── DATA FOR THE TASK ──
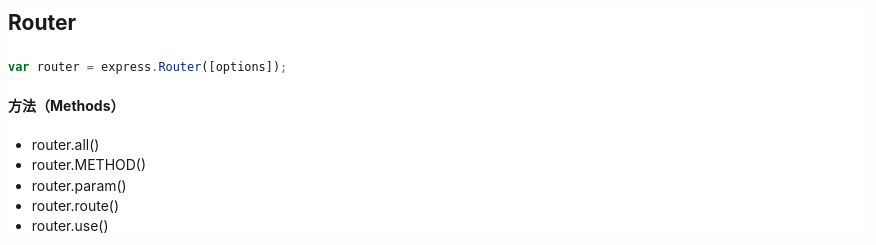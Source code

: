 






## Router

``` javascript
var router = express.Router([options]);
```

#### 方法（Methods）

* router.all()
* router.METHOD()
* router.param()
* router.route()
* router.use()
───
PROBLEM REQUIREMENTS
Reproduce every record above exactly, but leave out the pictures.

OUTPUT
Source code

: 






## Router

``` javascript
var router = express.Router([options]);
```

#### 方法（Methods）

* router.all()
* router.METHOD()
* router.param()
* router.route()
* router.use()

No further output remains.